- [AIM OF THE EXERCISE]
Lines of the material that include the string "videos" should be returned.

- [EXTRACTED RECORDS]
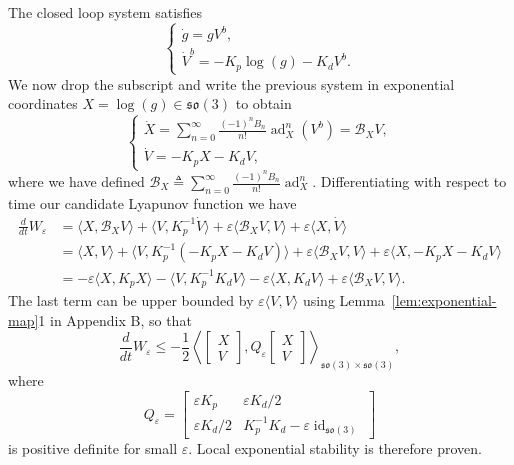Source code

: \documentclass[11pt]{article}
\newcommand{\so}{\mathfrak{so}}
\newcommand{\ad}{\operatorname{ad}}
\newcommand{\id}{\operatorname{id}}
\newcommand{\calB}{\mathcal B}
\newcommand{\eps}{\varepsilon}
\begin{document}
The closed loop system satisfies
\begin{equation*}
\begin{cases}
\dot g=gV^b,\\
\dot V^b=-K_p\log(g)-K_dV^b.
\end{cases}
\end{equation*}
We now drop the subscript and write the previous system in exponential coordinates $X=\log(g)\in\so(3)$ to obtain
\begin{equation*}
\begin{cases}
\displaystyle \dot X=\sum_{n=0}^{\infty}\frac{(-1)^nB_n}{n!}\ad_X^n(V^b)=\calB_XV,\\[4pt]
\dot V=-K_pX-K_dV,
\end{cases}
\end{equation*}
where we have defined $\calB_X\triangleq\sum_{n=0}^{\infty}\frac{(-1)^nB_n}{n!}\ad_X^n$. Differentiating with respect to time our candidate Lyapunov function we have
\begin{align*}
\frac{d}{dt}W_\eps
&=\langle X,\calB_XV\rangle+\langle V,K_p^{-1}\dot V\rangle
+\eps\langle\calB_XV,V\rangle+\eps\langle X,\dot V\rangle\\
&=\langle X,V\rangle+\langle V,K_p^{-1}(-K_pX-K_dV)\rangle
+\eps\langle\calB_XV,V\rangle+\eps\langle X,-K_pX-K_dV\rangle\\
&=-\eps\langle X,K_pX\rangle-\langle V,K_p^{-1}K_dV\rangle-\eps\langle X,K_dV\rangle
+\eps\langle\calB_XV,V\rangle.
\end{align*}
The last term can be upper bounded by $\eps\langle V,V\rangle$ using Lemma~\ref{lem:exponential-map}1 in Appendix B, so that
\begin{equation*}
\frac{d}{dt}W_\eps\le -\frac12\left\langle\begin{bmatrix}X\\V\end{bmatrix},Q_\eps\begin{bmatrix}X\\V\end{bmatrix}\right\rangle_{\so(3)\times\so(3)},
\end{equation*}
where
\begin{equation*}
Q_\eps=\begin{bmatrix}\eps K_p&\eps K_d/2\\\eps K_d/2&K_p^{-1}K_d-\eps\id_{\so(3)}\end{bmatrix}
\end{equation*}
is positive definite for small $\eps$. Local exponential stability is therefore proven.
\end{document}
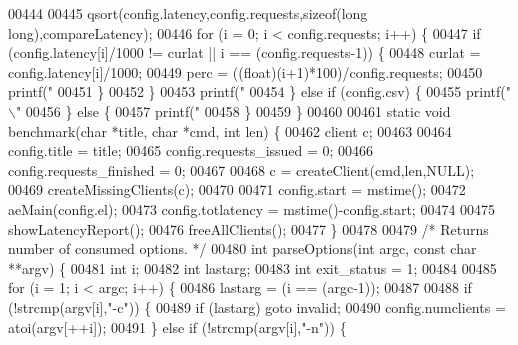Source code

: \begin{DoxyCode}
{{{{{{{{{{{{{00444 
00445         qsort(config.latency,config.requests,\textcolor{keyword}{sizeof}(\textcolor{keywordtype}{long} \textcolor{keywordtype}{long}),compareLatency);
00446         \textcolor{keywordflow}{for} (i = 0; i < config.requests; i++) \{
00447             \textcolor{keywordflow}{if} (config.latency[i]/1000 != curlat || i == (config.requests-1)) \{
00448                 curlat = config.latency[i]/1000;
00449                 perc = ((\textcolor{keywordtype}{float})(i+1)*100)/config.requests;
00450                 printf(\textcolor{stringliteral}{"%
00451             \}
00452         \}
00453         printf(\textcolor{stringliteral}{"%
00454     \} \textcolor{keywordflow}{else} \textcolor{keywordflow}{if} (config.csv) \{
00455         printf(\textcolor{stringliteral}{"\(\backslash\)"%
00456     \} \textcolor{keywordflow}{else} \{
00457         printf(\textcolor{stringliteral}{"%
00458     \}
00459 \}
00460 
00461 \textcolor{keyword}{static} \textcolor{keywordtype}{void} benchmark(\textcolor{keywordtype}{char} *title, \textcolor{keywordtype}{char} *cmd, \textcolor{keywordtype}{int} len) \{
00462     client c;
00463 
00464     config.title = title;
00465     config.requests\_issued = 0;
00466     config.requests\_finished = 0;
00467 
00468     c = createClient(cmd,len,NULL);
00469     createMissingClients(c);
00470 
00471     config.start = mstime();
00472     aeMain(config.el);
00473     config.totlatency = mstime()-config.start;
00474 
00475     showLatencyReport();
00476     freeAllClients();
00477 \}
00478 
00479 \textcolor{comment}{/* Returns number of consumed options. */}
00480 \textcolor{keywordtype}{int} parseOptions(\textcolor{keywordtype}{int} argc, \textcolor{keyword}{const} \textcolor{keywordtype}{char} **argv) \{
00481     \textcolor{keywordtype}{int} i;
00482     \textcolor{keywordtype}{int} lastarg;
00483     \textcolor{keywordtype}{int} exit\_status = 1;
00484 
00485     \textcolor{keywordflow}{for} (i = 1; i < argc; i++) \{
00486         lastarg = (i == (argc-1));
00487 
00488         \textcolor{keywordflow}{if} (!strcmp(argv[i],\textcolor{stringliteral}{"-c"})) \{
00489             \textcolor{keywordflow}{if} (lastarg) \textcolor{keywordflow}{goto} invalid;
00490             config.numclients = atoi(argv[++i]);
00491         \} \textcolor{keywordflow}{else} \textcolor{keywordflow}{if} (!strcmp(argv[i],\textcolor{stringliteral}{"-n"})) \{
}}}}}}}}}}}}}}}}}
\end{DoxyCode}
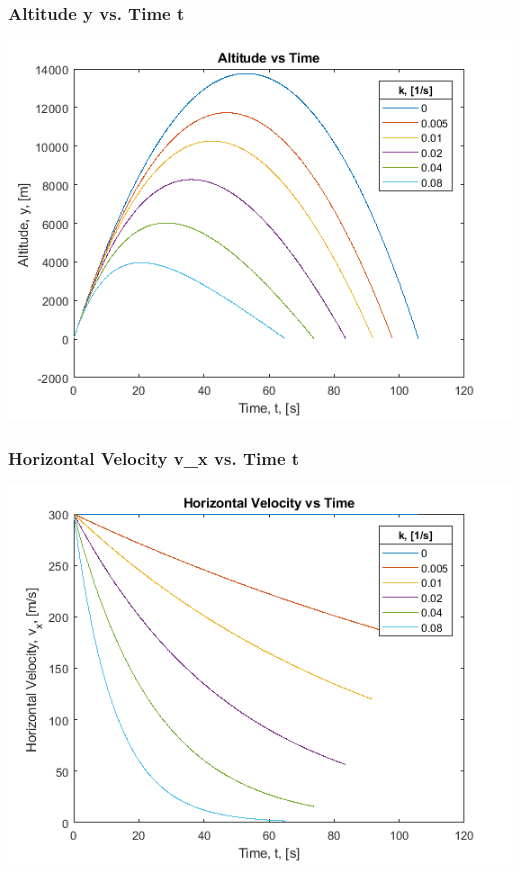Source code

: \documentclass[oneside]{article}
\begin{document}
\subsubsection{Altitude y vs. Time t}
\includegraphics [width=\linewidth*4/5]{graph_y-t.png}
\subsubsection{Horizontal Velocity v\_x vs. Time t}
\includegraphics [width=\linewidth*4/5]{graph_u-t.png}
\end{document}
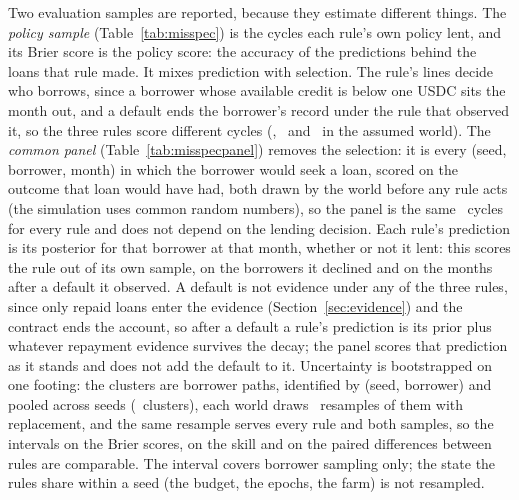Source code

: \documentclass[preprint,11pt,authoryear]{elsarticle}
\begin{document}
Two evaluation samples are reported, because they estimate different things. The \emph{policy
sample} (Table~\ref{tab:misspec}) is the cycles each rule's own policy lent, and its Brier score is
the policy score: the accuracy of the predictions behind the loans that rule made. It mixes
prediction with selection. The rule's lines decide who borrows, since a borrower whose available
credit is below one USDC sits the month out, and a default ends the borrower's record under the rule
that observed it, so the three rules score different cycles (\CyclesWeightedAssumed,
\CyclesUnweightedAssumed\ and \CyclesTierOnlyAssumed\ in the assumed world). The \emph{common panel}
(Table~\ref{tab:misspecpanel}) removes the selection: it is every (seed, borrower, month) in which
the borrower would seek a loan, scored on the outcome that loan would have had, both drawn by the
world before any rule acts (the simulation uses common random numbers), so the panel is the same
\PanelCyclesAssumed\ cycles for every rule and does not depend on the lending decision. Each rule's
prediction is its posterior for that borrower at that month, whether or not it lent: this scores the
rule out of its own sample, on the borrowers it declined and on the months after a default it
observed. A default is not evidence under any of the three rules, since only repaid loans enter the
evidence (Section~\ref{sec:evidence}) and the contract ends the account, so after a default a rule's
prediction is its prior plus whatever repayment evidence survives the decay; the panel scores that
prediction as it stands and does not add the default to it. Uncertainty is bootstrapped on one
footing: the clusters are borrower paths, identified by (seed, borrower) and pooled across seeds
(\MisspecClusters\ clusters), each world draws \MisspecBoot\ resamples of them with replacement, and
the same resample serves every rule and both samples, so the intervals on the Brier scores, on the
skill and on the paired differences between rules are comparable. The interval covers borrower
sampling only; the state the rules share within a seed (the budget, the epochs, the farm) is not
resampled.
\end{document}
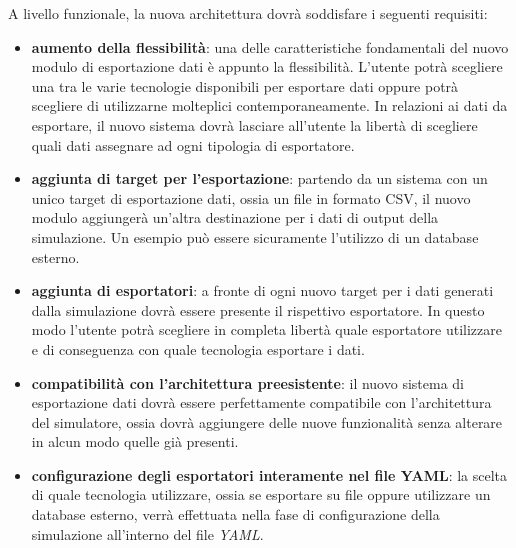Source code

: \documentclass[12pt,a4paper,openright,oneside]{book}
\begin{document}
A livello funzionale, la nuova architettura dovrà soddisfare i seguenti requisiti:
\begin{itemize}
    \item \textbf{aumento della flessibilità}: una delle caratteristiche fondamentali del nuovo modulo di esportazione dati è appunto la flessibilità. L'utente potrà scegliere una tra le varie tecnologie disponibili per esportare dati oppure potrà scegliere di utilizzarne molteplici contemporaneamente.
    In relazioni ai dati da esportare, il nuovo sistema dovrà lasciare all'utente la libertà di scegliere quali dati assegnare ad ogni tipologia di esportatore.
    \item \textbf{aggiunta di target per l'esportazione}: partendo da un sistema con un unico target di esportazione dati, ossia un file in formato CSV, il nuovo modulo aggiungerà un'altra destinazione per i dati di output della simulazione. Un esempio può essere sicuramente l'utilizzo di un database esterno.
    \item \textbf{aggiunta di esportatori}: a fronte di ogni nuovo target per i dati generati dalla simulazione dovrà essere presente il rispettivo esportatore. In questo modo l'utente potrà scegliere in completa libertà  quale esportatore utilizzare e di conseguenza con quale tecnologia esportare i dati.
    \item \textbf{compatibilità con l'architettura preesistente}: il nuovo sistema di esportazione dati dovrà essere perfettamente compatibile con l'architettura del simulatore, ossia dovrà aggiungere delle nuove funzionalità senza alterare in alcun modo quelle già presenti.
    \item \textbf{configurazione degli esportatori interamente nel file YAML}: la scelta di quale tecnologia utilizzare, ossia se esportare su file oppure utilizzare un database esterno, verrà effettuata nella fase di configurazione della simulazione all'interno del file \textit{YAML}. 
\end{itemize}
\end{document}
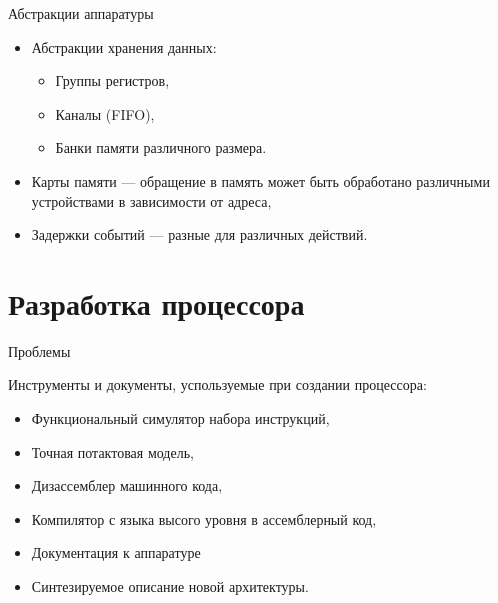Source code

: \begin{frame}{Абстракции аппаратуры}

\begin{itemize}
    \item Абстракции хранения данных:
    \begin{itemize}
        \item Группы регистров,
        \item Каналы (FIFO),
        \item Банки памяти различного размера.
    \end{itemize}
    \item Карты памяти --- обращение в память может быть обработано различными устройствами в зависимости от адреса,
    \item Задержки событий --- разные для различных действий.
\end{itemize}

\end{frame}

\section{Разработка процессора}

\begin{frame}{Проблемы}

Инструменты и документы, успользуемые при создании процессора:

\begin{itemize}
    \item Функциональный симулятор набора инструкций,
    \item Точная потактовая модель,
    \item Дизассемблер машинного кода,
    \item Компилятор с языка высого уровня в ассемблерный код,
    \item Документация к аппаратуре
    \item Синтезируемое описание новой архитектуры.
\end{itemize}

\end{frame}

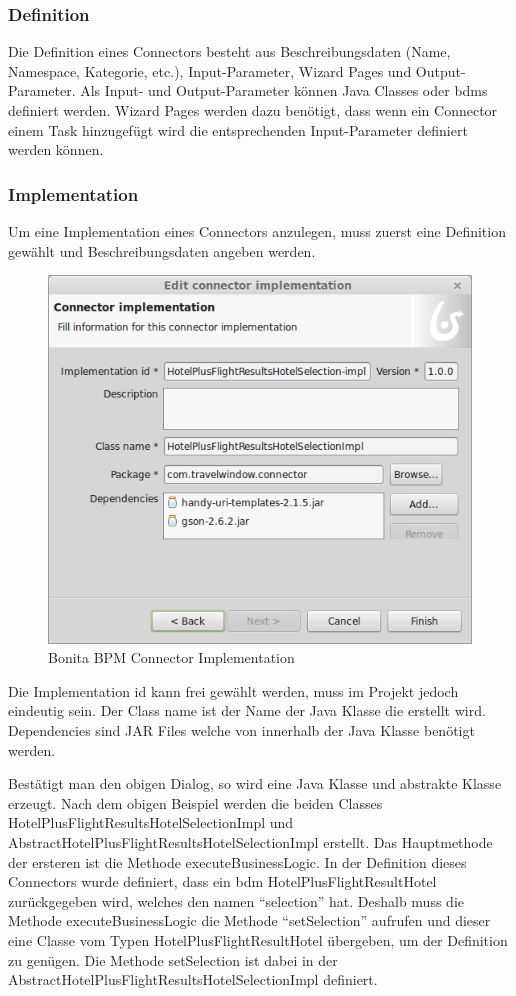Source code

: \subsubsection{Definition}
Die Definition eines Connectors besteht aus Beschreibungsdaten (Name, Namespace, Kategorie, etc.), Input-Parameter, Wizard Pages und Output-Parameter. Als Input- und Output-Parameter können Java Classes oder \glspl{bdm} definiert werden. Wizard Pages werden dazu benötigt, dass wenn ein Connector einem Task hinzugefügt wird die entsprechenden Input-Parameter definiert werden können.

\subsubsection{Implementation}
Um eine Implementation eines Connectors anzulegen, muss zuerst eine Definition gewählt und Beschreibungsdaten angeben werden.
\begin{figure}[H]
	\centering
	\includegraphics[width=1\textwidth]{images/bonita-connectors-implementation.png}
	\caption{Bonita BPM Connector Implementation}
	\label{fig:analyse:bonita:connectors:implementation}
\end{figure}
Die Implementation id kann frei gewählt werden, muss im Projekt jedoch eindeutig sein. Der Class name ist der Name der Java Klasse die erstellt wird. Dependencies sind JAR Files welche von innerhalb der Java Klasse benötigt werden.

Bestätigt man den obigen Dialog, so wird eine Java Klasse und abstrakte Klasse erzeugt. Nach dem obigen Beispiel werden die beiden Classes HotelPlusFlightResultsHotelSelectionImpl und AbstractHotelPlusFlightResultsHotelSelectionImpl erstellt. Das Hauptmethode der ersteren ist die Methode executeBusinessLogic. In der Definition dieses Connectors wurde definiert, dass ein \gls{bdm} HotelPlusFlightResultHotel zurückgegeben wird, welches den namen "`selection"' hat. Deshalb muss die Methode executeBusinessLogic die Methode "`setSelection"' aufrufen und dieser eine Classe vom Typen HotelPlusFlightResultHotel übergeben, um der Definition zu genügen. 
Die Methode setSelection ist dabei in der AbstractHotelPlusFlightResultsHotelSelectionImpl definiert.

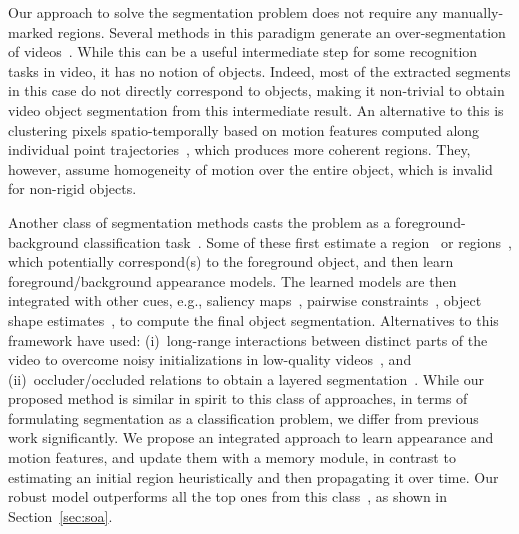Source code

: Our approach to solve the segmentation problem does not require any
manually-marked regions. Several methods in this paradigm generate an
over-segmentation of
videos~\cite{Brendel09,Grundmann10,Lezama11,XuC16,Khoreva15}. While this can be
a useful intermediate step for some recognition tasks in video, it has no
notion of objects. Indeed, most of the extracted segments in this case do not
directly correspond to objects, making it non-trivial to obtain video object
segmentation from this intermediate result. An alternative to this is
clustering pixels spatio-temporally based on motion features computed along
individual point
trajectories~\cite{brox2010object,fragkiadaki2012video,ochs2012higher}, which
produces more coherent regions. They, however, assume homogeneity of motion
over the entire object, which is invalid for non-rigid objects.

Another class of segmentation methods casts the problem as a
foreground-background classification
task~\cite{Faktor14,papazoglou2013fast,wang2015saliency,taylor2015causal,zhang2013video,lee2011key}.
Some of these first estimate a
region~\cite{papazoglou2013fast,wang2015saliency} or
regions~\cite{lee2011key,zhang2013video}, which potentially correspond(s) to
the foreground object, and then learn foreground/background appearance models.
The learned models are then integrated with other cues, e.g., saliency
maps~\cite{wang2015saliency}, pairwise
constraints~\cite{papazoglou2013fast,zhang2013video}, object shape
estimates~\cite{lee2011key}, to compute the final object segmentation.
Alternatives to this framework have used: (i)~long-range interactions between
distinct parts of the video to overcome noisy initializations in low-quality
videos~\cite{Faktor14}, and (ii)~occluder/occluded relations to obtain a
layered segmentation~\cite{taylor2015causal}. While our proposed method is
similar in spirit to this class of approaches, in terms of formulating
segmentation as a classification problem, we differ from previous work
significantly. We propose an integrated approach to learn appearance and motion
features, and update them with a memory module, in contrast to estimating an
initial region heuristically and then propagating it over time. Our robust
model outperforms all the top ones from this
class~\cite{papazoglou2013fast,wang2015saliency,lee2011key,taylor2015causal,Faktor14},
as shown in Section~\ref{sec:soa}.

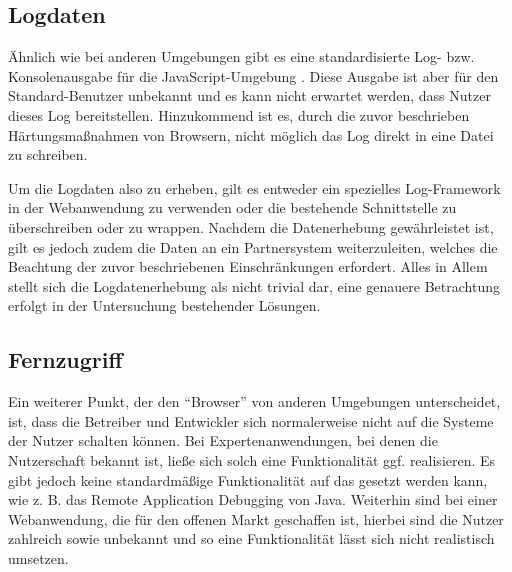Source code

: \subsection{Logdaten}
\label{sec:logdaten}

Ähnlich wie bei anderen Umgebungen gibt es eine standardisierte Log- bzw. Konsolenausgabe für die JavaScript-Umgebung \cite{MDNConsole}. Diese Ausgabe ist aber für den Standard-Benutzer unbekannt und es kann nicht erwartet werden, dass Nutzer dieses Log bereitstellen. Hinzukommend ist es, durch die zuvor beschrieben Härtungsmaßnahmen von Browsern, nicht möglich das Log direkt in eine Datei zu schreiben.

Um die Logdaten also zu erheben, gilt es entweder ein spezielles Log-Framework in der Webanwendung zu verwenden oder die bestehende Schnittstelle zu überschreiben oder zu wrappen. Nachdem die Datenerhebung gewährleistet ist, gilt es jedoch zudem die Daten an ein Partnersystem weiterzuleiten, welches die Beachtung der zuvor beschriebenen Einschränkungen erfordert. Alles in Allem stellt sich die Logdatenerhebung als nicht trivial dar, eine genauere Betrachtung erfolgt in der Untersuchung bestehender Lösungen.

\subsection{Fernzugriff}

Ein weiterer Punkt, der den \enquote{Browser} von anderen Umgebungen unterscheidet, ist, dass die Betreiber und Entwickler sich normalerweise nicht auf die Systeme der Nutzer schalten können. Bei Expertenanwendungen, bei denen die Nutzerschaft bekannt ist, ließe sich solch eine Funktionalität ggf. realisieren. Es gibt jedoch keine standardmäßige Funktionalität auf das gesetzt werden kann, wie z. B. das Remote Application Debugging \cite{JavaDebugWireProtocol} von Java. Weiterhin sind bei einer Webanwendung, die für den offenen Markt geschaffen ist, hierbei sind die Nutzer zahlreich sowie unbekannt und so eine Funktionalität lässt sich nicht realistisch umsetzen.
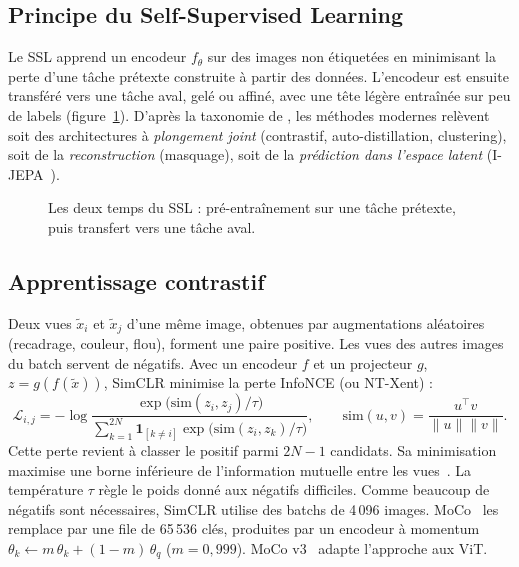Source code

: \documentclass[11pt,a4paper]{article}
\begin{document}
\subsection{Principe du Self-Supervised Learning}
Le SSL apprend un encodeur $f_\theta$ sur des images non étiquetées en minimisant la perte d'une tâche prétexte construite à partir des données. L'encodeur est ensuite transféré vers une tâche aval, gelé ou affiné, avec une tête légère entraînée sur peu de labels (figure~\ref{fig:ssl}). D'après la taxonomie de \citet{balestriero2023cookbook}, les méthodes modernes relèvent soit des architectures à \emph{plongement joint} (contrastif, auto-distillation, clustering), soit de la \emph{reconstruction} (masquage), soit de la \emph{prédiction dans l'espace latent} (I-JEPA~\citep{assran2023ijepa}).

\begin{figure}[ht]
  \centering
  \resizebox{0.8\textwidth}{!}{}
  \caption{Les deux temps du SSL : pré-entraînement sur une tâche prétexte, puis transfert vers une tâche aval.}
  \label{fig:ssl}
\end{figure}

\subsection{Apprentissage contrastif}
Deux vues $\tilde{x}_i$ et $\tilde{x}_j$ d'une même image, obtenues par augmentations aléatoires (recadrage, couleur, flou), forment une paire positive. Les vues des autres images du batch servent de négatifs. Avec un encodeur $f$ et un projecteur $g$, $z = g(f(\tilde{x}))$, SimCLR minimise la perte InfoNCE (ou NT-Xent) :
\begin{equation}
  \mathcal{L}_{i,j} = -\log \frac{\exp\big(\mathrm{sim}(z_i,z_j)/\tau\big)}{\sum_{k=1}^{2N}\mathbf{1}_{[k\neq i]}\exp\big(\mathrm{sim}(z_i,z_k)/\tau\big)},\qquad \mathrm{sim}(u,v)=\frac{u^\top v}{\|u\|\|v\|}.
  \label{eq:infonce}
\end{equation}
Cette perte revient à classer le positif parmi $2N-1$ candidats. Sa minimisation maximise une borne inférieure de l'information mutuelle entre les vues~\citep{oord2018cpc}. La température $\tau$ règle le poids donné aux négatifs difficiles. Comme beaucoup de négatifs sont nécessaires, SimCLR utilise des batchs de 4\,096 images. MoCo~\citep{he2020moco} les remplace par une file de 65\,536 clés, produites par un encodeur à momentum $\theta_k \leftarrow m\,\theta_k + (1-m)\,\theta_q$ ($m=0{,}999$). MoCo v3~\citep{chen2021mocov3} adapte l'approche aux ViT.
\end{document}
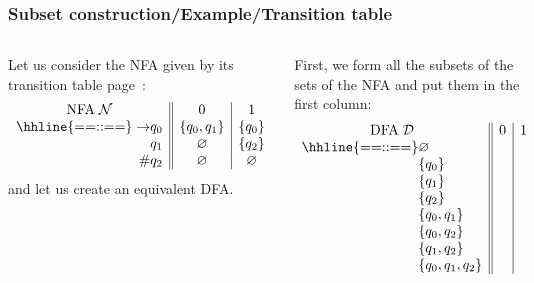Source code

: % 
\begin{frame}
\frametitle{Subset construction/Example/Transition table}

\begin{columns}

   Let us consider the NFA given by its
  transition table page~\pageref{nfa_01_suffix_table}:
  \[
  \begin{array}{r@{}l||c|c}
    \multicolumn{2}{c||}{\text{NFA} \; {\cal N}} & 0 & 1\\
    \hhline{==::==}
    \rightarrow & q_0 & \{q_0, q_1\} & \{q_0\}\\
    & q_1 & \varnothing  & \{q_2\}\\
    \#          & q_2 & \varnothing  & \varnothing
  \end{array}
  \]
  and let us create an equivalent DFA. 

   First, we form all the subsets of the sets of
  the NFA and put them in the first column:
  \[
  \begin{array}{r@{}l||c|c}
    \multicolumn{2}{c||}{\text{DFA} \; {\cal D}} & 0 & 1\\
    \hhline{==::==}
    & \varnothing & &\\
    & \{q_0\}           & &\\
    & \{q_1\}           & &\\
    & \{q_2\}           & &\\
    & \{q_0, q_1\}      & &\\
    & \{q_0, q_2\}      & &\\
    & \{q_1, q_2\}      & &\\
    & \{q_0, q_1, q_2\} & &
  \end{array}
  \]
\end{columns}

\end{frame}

- [EXERCISE RESPONSE]
videos~\cite{Brendel09,Grundmann10,Lezama11,XuC16,Khoreva15}. While this can be
videos~\cite{Faktor14}, and (ii)~occluder/occluded relations to obtain a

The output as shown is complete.